ID Number: Q39154
1.00 1.10 1.11 4.20
OS/2
Summary:
This is part 2 of the SQL Server disk-space management discussion.
Part 1 of the discussion described how SQL Server acquires disk space
and how it creates databases and assigns them groups of pages.
Part 2 below covers the segmentation of global page-number space and
the relationship of the "virtual device number" (VDEVNO) and low and
high global page numbers to the database device.
More Information:
The address space for database global page numbers is segmented by
interpreting the 32-bit global page number as two separate components.

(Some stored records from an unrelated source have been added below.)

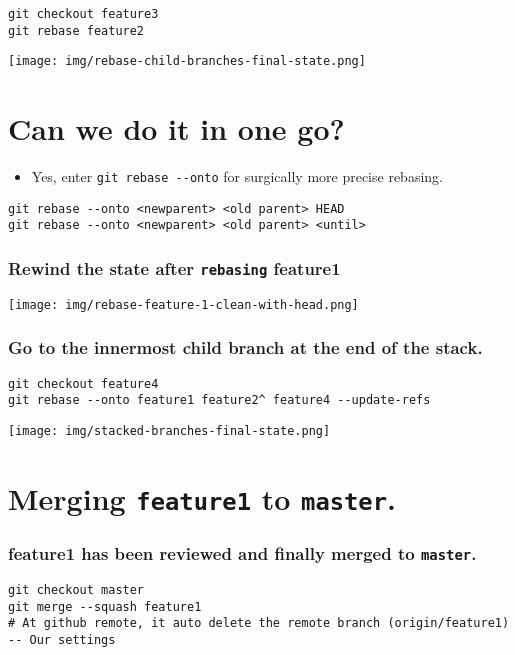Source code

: \documentclass[11pt]{article}
\begin{document}
\begin{verbatim}
git checkout feature3
git rebase feature2
\end{verbatim}
\begin{center}
\texttt{[image: img/rebase-child-branches-final-state.png]}
\label{orge572f6b}
\end{center}
\section{Can we do it in one go?}
\label{sec:org4990027}
\begin{itemize}
\item Yes, enter \texttt{git rebase -{}-{}onto} for surgically more precise rebasing.
\end{itemize}

\begin{verbatim}
git rebase --onto <newparent> <old parent> HEAD
git rebase --onto <newparent> <old parent> <until>
\end{verbatim}
\subsubsection{Rewind the state after \texttt{rebasing} feature1}
\label{sec:orga545ba4}
\begin{center}
\texttt{[image: img/rebase-feature-1-clean-with-head.png]}
\label{orgfb09df7}
\end{center}
\subsubsection{Go to the innermost child branch at the end of the stack.}
\label{sec:orgd2fe6a2}
\begin{verbatim}
git checkout feature4
git rebase --onto feature1 feature2^ feature4 --update-refs
\end{verbatim}
\begin{center}
\texttt{[image: img/stacked-branches-final-state.png]}
\label{org48649c2}
\end{center}
\section{Merging \texttt{feature1} to \texttt{master}.}
\label{sec:orga2a1415}
\subsubsection{feature1 has been reviewed and finally merged to \texttt{master}.}
\label{sec:org5b18b8f}
\begin{verbatim}
git checkout master
git merge --squash feature1
# At github remote, it auto delete the remote branch (origin/feature1) -- Our settings
\end{verbatim}
\end{document}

The high-order 8 bits is the VDEVNO and the remaining 24 bits is the
relative page number from the beginning of that device. This is
similar to segmented addressing schemes in operating systems that use
a segment number and offset within the segment. The following are
examples:
0x01000003 is page 3 on device 1
0x02000003 is page 3 on device 2
This is why virtual device number 1 has a starting page number of
16777216 (0x01000000 = 16777216).
The segmentation scheme allows database devices in the middle of the
global page space to be expanded without affecting the page addresses
of existing data. For example, device 1 could be initially allocated
as 2 megabytes (giving it a starting page number of 16777216 and an
ending page number of 16778240). Then, device 2 is added, also 2
megabytes in size (33554432 to 33555456). Later, it becomes necessary
to increase the size of device 1. There is no problem because each
device has a page space of 16 million pages reserved for it. This does
mean that each database device is limited to 32 gigabytes (16 million
pages times 2048 bytes per page).
The discontinuous global page space is mapped into a contiguous local
page space for each database by the entries in SYSUSAGES. Each entry
associates a contiguous block of global pages (not necessarily an
entire database device) with a range of local pages for a particular
database. This is done by recording the starting global page number,
the starting local page number, and the number of pages.
The local page space completely insulates each database from the
complexity of the discontinuous global page-numbering system and allows
each database to refer to its pages as though they were consecutively
numbered starting with 0. Databases are expanded by adding contiguous
blocks of pages to the end of local page space.